After lunch, visitors enjoyed strolling through the gardens and perusing the Guild’s many shops, including The Traditional Shop, overseen by the Woodside-Atherton Auxiliary, now called the Allied Arts Guild Auxiliary.

“We sold a lot of Waterford crystal, old Imari pieces, lamps, silver and jewelry,” recalls Menlo Park resident Louise DeDera, who has been a member of the Auxiliary since 1973. “At Christmas, people looked forward to hearing, ‘The tree is up!’ This meant that an 11-foot tree from Oregon was up and decorated in the shop. Boxes full of ornaments circled the tree, and customers were given baskets to fill with their purchases.”

Photography: Robb Most

The Allied Arts Guild complex is now owned and operated by the Allied Arts Guild Auxiliary with the purpose of raising funds for children receiving medical care at Lucile Packard Children’s Hospital through donations made to Lucile Packard Foundation for Children’s Health. The Guild’s lunch tradition endures at Cafe Wisteria, a venue managed by event director Tiana Wong, who took over in 2018. Serving contemporary American food, the restaurant’s customary lunch schedule is Monday through Saturday from 11AM to 3PM.

In her role as event director, Tiana oversees weddings, memorials and other gatherings at the Guild. “Weddings come from everywhere, even the UK and China,” she says, confirming that some years ago an elephant played a featured role at one ceremony.

No visit to the Allied Arts is complete without visiting the shops on the property. The selection includes pottery, leather work, an art gallery, layette boutique, couture women’s wear, floral shop, Italian jewelry and textiles for upholstery and window treatments.

Photography: Frances Freyberg

The Traditional Shop is now called the Artisan Shop—staffed entirely by volunteers with all profits donated to Lucile Packard. The Artisan Shop is housed in the historic Milono Building, designed by Germano Milono and cited in 1953 by the American Institute of Architects as one of the best designs in the Bay Area. While its exterior echoes the exterior of the barn, its style is decidedly contemporary.

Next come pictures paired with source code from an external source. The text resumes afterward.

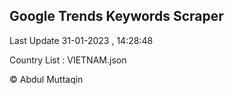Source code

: 

## Google Trends Keywords Scraper 
 
Last Update 31-01-2023 , 14:28:48

Country List :
VIETNAM.json



© Abdul Muttaqin 
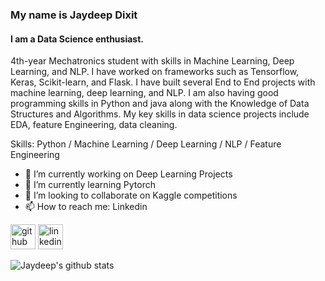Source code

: ### My name is Jaydeep Dixit
#### I am a Data Science enthusiast.
4th-year Mechatronics student with skills in Machine Learning, Deep Learning, and NLP. I have worked on frameworks such as Tensorflow, Keras, Scikit-learn, and Flask. I have built several End to End projects with machine learning, deep learning, and NLP. I am also having good programming skills in Python and java along with the Knowledge of Data Structures and Algorithms.
My key skills in data science projects include EDA, feature Engineering, data cleaning.

Skills: Python / Machine Learning / Deep Learning  / NLP / Feature Engineering 

- 🔭 I’m currently working on Deep Learning Projects  
- 🌱 I’m currently learning Pytorch 
- 👯 I’m looking to collaborate on Kaggle competitions 
- 📫 How to reach me: Linkedin 


[<img src='https://cdn.jsdelivr.net/npm/simple-icons@3.0.1/icons/github.svg' alt='github' height='40'>](https://github.com/https://github.com/Jvdboss7)  [<img src='https://cdn.jsdelivr.net/npm/simple-icons@3.0.1/icons/linkedin.svg' alt='linkedin' height='40'>](https://www.linkedin.com/in/https://www.linkedin.com/in/jaydeep-d-ba1b75a6//)  

![Jaydeep's github stats](https://github-readme-stats.vercel.app/api?username=Jvdboss7&show_icons=true&theme=radical)

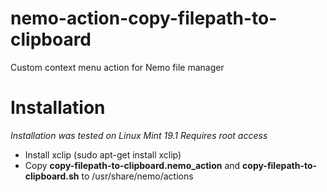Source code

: # nemo-action-copy-filepath-to-clipboard
Custom context menu action for Nemo file manager
# Installation
 _Installation was tested on Linux Mint 19.1_
 _Requires root access_
* Install xclip (sudo apt-get install xclip)
* Copy __copy-filepath-to-clipboard.nemo_action__ and __copy-filepath-to-clipboard.sh__ to /usr/share/nemo/actions
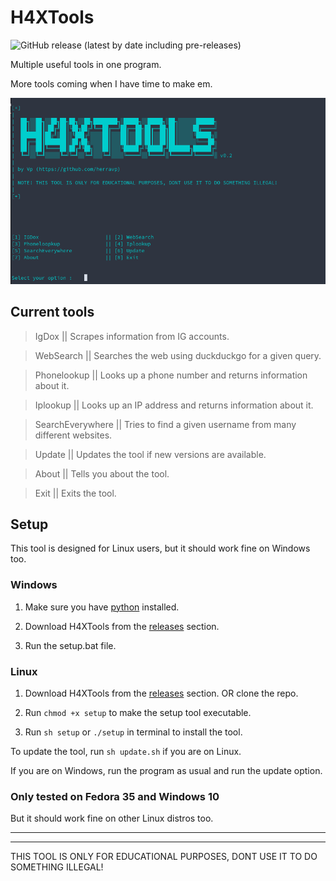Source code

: # H4XTools
![GitHub release (latest by date including pre-releases)](https://img.shields.io/github/v/release/herravp/H4X-Tools?include_prereleases&label=Version)

Multiple useful tools in one program.

More tools coming when I have time to make em.


![](img/gui-v0.2.png)

## Current tools
>IgDox || Scrapes information from IG accounts.

>WebSearch || Searches the web using duckduckgo for a given query.

>Phonelookup || Looks up a phone number and returns information about it.

>Iplookup || Looks up an IP address and returns information about it.

>SearchEverywhere || Tries to find a given username from many different websites.

>Update || Updates the tool if new versions are available.

>About || Tells you about the tool.

>Exit || Exits the tool.

## Setup
This tool is designed for Linux users, but it should work fine on Windows too.

### Windows
1. Make sure you have [python](https://www.python.org/downloads/) installed.

2. Download H4XTools from the [releases](https://github.com/HerraVp/H4X-Tools/releases) section.

3. Run the setup.bat file.

### Linux
1. Download H4XTools from the [releases](https://github.com/HerraVp/H4X-Tools/releases) section. OR clone the repo.

2. Run `chmod +x setup` to make the setup tool executable.

3. Run `sh setup` or `./setup` in terminal to install the tool.

To update the tool, run `sh update.sh` if you are on Linux.

If you are on Windows, run the program as usual and run the update option.

### Only tested on Fedora 35 and Windows 10
But it should work fine on other Linux distros too. 

-------------------------------------------
-------------------------------------------
THIS TOOL IS ONLY FOR EDUCATIONAL PURPOSES, DONT USE IT TO DO SOMETHING ILLEGAL!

The Allied Arts mainstay is Thomas Kieninger, who is the second Kieninger to make and repair furniture at The Barn Woodshop, taking over the business from his father, Albert. The woodworking barn has been in business for 90 years in the same location—the original barn that was built in 1885—an enduring reminder of the Guild’s deep, historic roots.

While closed during the spring due to the shelter-in-place mandate, the Allied Arts Guild’s normal operating hours are Monday through Saturday from 10AM to 5PM.